Starting at the line that contains "## Contributing", return every line through the end of the entries below, exactly and with nothing else.
(Beginning of INPUT)
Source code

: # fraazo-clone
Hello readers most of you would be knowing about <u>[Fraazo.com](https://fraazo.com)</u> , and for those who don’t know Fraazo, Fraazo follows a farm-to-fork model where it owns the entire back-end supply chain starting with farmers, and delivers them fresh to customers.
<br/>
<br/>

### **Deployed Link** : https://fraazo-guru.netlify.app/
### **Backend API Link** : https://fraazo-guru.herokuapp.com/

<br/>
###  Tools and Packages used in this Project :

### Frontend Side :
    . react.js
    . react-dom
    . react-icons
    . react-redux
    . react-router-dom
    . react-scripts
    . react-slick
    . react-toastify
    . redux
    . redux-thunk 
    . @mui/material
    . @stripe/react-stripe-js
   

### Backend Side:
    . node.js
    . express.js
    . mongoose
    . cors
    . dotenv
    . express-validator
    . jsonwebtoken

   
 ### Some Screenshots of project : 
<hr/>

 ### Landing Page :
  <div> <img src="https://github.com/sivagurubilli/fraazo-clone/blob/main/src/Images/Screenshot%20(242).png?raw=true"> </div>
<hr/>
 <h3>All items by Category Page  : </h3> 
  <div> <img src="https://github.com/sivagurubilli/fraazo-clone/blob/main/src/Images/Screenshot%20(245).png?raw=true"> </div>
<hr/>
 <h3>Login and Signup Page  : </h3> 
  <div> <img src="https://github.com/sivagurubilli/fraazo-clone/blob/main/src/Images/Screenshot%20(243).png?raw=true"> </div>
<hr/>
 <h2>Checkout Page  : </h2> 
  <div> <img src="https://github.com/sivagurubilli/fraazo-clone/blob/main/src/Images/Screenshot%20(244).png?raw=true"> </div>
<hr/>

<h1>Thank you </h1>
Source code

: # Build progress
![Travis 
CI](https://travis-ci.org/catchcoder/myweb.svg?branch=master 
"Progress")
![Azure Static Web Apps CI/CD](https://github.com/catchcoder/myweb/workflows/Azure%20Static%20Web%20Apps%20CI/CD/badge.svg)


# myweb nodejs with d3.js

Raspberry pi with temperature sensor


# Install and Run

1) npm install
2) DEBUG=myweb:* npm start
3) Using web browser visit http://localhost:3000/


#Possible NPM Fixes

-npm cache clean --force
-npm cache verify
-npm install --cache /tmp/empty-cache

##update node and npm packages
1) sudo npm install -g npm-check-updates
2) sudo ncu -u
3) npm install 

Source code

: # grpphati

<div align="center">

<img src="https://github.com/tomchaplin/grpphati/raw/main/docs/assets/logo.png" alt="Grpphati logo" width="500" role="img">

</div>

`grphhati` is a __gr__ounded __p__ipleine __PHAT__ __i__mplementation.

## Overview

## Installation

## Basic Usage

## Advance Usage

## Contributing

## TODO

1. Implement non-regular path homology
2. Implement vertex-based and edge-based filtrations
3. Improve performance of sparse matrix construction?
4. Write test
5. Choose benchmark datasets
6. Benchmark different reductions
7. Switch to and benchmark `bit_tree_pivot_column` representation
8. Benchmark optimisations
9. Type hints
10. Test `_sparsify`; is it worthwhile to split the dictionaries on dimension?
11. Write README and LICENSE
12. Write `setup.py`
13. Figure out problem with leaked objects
(End of INPUT)
SOLVED EXERCISE
## Contributing

## TODO

1. Implement non-regular path homology
2. Implement vertex-based and edge-based filtrations
3. Improve performance of sparse matrix construction?
4. Write test
5. Choose benchmark datasets
6. Benchmark different reductions
7. Switch to and benchmark `bit_tree_pivot_column` representation
8. Benchmark optimisations
9. Type hints
10. Test `_sparsify`; is it worthwhile to split the dictionaries on dimension?
11. Write README and LICENSE
12. Write `setup.py`
13. Figure out problem with leaked objects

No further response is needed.